WORK ITEM —
Scan the entries below and return each line that contains "Hermitian".
Segment Open
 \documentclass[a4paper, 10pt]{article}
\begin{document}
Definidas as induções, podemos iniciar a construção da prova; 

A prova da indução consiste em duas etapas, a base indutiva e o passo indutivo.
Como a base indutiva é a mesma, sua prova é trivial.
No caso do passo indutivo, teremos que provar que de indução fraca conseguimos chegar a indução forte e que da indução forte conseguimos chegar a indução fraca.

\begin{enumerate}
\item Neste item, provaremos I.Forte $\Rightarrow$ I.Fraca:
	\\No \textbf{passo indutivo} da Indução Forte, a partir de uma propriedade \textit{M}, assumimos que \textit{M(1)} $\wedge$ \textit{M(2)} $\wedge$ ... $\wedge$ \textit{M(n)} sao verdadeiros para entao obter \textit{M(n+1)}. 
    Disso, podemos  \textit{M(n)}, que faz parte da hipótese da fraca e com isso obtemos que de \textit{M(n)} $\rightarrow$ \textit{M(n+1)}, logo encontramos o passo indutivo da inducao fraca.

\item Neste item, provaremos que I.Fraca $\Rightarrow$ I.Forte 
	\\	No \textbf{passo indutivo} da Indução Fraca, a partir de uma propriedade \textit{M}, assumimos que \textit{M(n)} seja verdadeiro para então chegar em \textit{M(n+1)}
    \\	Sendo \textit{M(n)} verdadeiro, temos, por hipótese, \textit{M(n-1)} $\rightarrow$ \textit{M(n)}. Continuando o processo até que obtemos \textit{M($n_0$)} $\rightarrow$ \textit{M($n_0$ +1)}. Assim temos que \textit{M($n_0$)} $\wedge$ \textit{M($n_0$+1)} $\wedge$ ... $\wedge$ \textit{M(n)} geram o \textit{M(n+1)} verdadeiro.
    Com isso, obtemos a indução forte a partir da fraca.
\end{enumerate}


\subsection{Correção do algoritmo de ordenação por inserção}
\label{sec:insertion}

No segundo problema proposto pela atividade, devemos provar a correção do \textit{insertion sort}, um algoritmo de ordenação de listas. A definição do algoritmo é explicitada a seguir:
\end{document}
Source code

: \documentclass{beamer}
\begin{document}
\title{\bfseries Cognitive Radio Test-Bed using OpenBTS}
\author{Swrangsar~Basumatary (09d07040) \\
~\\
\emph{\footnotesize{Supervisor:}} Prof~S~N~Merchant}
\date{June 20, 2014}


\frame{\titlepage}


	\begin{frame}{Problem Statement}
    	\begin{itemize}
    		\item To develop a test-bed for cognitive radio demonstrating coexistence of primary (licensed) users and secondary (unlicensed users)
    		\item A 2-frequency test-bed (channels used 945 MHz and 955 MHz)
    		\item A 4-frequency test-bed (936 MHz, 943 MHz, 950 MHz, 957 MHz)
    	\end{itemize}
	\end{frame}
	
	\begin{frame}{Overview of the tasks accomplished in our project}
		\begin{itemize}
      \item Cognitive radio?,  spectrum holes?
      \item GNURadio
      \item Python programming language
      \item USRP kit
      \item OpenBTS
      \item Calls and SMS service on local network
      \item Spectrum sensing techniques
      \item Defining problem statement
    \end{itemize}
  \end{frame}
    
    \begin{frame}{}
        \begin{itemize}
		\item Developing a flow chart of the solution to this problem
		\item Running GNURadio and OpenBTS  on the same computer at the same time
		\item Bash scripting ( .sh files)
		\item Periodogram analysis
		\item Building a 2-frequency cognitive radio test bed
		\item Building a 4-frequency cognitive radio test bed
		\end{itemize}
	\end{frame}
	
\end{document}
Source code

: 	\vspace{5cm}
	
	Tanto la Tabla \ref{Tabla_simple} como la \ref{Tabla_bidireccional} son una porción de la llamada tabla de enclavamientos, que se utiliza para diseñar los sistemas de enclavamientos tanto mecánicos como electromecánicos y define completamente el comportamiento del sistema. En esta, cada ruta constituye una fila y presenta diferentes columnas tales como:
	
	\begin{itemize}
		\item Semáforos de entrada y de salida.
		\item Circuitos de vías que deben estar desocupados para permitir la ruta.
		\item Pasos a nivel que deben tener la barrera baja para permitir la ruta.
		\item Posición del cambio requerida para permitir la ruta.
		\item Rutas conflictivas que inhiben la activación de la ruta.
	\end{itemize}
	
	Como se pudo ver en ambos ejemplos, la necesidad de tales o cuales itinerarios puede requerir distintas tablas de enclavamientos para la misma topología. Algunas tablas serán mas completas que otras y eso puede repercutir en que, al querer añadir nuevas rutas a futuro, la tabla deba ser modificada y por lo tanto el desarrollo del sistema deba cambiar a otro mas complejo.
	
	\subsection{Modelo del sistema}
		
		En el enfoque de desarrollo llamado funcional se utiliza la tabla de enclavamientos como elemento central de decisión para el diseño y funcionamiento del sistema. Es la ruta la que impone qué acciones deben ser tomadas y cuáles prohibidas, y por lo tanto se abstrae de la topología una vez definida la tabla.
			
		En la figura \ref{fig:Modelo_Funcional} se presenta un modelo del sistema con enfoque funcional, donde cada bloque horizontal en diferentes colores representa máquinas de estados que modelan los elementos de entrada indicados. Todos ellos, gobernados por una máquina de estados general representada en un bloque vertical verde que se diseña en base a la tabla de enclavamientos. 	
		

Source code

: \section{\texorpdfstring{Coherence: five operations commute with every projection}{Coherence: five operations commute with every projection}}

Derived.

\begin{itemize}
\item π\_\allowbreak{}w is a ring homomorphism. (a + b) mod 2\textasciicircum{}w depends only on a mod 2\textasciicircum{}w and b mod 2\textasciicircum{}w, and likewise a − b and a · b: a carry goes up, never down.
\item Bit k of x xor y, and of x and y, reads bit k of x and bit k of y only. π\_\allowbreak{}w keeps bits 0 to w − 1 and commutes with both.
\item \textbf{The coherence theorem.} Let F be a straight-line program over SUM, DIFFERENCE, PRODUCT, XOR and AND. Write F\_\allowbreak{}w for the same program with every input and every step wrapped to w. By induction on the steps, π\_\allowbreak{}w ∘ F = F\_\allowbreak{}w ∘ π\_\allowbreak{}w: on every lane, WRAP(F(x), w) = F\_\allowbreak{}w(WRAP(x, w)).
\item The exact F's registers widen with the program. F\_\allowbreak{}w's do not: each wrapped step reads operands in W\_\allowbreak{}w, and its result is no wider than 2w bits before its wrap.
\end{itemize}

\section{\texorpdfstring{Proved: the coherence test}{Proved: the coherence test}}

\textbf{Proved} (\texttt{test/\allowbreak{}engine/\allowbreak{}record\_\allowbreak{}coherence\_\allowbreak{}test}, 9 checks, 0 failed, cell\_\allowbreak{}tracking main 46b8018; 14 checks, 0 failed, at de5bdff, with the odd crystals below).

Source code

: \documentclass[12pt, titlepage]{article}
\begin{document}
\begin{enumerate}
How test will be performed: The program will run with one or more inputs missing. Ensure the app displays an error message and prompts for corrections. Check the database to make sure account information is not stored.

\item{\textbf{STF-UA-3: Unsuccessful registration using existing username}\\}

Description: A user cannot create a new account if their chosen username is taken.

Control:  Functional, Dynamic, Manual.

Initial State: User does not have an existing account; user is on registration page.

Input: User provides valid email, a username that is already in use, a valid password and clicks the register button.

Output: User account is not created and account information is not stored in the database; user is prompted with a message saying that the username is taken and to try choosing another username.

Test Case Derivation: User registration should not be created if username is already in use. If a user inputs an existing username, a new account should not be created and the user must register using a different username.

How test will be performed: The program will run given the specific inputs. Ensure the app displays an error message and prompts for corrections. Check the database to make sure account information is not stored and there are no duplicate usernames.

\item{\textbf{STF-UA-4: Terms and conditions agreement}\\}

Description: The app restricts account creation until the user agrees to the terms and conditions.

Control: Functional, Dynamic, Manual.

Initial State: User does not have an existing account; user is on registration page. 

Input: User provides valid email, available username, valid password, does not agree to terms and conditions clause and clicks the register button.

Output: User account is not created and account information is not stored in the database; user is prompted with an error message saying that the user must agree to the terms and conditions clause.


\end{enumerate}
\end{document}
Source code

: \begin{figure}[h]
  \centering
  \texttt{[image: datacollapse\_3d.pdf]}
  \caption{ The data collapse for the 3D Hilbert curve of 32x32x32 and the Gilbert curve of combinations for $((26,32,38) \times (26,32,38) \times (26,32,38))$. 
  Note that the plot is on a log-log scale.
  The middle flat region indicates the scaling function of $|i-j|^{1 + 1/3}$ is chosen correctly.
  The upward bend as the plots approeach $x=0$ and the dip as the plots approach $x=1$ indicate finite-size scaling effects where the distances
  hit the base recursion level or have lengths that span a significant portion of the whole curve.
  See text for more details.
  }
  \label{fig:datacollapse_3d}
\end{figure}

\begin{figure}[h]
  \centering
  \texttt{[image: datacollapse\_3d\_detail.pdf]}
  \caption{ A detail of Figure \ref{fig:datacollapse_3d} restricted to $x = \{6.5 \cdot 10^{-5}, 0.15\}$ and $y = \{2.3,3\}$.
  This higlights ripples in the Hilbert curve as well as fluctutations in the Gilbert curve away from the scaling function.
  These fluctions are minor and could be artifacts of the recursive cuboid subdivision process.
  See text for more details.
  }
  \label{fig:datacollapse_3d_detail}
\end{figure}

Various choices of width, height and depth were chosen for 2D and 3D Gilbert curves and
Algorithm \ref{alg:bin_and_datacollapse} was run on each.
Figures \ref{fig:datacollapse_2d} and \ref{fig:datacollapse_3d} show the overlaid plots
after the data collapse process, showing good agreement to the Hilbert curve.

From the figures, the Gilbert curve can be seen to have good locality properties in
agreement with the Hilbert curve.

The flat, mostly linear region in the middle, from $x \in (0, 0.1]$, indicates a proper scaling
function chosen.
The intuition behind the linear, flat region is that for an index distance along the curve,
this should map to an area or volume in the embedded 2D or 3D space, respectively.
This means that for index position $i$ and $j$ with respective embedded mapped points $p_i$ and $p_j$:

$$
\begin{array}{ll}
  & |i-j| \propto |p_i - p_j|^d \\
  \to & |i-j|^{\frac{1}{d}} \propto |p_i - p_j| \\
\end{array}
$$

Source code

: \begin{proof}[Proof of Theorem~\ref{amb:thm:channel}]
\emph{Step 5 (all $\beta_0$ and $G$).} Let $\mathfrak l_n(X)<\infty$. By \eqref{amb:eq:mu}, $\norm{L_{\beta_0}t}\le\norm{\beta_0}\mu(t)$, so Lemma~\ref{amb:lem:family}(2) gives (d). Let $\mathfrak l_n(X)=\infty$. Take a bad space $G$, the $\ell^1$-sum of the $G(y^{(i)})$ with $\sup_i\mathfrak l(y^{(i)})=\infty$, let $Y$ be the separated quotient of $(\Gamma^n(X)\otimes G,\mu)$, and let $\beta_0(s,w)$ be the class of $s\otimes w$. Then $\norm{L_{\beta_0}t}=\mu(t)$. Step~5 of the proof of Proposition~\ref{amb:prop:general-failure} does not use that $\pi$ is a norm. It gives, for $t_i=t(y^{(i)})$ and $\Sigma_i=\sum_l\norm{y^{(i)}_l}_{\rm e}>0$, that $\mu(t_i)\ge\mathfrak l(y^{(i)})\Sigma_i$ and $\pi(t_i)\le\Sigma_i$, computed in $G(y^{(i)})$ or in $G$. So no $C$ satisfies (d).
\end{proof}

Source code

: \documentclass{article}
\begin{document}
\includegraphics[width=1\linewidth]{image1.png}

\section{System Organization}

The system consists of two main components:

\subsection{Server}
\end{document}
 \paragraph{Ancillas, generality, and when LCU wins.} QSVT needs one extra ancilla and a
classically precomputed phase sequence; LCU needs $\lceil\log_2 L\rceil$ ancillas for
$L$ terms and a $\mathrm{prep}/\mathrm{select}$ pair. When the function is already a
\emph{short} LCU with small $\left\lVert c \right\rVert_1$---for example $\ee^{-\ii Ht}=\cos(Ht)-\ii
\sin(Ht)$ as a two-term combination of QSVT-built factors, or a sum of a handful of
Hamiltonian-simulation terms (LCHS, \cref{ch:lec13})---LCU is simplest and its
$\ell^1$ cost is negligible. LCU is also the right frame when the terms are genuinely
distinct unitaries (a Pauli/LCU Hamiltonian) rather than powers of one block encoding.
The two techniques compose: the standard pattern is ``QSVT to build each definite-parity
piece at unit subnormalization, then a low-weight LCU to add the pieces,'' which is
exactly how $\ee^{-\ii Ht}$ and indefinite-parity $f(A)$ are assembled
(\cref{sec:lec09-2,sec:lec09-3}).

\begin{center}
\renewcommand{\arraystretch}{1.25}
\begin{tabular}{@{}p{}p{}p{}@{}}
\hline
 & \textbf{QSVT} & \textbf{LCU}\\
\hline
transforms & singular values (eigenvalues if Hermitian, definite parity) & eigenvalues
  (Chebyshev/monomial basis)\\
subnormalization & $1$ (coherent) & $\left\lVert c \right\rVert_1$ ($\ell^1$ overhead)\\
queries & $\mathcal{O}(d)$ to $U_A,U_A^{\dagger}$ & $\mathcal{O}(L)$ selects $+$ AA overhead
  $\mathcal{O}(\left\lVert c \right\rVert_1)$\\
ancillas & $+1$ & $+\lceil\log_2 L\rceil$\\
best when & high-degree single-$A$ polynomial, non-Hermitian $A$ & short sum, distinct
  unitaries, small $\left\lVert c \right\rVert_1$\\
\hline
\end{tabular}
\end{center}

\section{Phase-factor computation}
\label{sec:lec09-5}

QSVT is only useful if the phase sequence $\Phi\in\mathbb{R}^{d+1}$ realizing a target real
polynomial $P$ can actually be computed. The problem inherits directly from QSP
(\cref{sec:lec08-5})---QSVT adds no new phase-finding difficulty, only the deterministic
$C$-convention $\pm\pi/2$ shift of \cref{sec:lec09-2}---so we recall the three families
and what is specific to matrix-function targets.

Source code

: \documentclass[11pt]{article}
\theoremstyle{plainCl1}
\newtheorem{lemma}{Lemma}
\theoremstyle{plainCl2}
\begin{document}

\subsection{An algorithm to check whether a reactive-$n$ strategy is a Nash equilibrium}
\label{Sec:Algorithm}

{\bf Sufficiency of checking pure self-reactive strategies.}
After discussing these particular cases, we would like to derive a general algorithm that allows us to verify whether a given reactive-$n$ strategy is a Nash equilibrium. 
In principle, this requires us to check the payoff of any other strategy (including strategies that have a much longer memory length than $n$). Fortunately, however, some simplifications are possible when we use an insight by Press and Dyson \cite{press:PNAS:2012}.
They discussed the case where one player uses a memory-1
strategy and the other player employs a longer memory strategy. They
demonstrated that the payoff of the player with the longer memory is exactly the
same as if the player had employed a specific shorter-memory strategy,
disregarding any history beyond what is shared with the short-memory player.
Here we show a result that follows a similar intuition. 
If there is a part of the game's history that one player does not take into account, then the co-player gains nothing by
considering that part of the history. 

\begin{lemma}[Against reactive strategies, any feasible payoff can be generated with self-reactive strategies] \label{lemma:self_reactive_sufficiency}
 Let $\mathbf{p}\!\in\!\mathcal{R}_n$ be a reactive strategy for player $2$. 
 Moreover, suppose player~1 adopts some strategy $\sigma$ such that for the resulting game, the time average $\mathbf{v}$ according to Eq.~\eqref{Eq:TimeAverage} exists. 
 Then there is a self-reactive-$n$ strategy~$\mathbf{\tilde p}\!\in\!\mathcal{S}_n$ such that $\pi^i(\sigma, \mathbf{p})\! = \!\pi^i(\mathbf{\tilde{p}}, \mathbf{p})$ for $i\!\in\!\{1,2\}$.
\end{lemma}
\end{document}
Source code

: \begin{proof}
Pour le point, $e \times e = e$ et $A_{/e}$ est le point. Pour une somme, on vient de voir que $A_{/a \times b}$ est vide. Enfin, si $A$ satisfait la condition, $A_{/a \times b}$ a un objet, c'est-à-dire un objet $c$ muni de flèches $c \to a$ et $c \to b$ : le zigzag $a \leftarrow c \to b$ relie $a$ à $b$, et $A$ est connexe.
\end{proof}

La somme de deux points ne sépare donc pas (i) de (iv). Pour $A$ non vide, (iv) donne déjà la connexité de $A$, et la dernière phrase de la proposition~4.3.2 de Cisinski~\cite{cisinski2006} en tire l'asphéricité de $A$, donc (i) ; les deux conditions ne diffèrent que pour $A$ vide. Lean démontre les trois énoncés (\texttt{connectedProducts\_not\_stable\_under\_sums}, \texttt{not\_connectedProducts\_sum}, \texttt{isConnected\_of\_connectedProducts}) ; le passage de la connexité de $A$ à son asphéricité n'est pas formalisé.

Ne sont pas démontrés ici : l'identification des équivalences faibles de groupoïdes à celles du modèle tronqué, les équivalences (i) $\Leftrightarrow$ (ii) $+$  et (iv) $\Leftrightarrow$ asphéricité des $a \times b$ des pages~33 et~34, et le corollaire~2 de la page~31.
Segment Closed
RESULT BELOW —
transforms & singular values (eigenvalues if Hermitian, definite parity) & eigenvalues
best when & high-degree single-$A$ polynomial, non-Hermitian $A$ & short sum, distinct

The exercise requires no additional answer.